─── Excerpted records
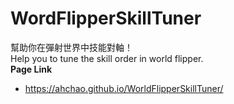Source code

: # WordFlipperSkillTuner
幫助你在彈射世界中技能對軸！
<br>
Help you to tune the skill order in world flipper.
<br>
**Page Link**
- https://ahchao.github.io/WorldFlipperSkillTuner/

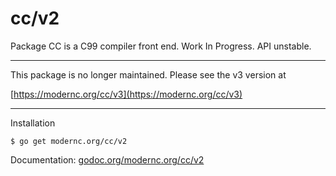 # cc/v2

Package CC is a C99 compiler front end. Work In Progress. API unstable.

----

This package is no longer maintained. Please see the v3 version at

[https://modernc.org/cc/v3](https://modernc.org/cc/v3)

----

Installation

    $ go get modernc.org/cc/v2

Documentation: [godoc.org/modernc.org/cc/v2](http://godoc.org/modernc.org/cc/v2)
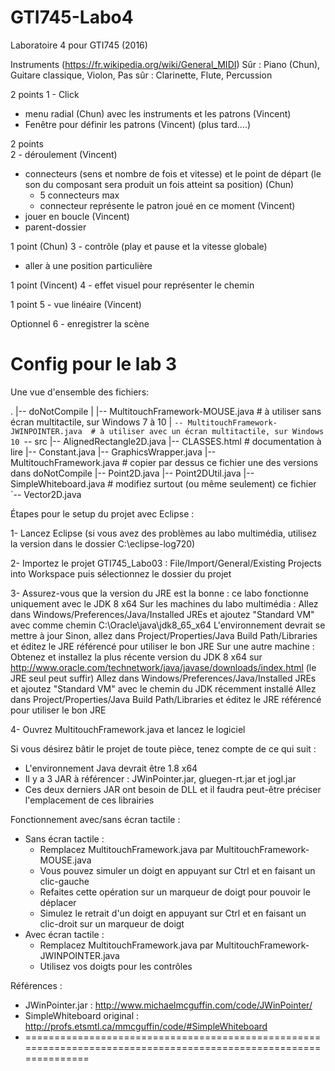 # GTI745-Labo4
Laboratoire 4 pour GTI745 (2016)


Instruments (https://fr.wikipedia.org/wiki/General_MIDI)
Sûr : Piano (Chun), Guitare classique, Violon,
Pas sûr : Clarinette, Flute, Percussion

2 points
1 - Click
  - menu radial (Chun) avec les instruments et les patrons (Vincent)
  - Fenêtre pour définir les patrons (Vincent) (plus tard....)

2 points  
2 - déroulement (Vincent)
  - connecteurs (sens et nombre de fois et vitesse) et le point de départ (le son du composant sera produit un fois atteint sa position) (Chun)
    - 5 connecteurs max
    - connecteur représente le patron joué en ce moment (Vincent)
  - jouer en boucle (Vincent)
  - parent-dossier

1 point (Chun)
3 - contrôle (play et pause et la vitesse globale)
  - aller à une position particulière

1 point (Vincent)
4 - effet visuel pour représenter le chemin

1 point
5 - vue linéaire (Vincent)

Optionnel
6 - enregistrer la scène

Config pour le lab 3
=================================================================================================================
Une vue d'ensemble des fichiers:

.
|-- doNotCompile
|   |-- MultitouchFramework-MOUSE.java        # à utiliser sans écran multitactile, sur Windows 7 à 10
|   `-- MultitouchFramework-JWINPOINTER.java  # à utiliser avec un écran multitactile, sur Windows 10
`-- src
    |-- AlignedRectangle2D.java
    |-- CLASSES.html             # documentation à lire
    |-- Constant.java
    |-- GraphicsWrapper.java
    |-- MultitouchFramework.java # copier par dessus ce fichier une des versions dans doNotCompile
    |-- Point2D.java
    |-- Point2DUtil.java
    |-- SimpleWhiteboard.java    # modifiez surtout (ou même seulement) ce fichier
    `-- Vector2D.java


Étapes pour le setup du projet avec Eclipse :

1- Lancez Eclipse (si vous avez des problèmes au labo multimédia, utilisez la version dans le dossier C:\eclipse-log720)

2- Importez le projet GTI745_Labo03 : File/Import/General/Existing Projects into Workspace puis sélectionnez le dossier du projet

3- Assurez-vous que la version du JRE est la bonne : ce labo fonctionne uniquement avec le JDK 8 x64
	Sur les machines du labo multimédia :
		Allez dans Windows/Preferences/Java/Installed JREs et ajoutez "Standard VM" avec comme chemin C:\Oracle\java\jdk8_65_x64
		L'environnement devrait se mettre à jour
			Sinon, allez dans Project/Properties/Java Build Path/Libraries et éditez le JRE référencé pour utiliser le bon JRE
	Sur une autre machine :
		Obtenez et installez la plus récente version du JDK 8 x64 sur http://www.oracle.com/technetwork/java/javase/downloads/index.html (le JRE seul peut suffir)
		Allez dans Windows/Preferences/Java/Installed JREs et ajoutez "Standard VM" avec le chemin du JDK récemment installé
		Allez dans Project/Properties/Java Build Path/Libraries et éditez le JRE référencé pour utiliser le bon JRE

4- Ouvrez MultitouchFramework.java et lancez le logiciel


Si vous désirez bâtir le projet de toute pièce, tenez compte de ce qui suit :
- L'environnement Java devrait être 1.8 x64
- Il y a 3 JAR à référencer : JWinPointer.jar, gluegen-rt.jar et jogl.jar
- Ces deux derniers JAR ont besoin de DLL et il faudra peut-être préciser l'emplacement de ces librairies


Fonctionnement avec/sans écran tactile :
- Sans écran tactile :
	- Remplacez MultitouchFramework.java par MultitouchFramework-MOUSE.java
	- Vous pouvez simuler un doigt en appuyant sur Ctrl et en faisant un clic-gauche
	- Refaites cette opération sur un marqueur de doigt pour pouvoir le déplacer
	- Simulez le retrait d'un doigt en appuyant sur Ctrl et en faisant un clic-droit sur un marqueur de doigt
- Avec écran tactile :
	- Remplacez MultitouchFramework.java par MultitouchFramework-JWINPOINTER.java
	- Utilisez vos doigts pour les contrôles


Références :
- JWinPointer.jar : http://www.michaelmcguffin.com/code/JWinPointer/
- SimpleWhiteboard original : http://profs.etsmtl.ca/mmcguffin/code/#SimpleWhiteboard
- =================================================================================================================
──────
─── Excerpted records
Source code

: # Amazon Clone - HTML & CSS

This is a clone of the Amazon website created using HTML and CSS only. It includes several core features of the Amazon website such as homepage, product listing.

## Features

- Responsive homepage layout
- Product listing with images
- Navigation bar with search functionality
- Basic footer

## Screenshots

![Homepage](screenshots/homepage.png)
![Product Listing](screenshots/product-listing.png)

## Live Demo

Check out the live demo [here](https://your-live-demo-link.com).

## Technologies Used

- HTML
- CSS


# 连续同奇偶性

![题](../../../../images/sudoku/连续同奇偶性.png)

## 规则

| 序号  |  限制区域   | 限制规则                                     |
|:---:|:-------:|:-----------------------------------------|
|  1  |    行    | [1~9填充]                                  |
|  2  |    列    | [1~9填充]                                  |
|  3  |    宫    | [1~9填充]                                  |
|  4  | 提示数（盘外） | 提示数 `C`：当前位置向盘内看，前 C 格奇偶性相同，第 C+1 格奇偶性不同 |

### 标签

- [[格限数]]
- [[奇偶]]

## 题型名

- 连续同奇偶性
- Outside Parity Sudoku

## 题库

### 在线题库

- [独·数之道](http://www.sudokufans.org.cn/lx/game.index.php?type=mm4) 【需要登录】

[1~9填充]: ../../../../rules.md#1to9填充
──────
- **Exercise objective**: The range runs from the line with "documentation à lire" up to and including the line with "- L'environnement Java devrait être 1.8 x64" in the listing above; please write out exactly those lines and nothing more.

- **Result**:
    |-- CLASSES.html             # documentation à lire
    |-- Constant.java
    |-- GraphicsWrapper.java
    |-- MultitouchFramework.java # copier par dessus ce fichier une des versions dans doNotCompile
    |-- Point2D.java
    |-- Point2DUtil.java
    |-- SimpleWhiteboard.java    # modifiez surtout (ou même seulement) ce fichier
    `-- Vector2D.java


Étapes pour le setup du projet avec Eclipse :

1- Lancez Eclipse (si vous avez des problèmes au labo multimédia, utilisez la version dans le dossier C:\eclipse-log720)

2- Importez le projet GTI745_Labo03 : File/Import/General/Existing Projects into Workspace puis sélectionnez le dossier du projet

3- Assurez-vous que la version du JRE est la bonne : ce labo fonctionne uniquement avec le JDK 8 x64
	Sur les machines du labo multimédia :
		Allez dans Windows/Preferences/Java/Installed JREs et ajoutez "Standard VM" avec comme chemin C:\Oracle\java\jdk8_65_x64
		L'environnement devrait se mettre à jour
			Sinon, allez dans Project/Properties/Java Build Path/Libraries et éditez le JRE référencé pour utiliser le bon JRE
	Sur une autre machine :
		Obtenez et installez la plus récente version du JDK 8 x64 sur http://www.oracle.com/technetwork/java/javase/downloads/index.html (le JRE seul peut suffir)
		Allez dans Windows/Preferences/Java/Installed JREs et ajoutez "Standard VM" avec le chemin du JDK récemment installé
		Allez dans Project/Properties/Java Build Path/Libraries et éditez le JRE référencé pour utiliser le bon JRE

4- Ouvrez MultitouchFramework.java et lancez le logiciel


Si vous désirez bâtir le projet de toute pièce, tenez compte de ce qui suit :
- L'environnement Java devrait être 1.8 x64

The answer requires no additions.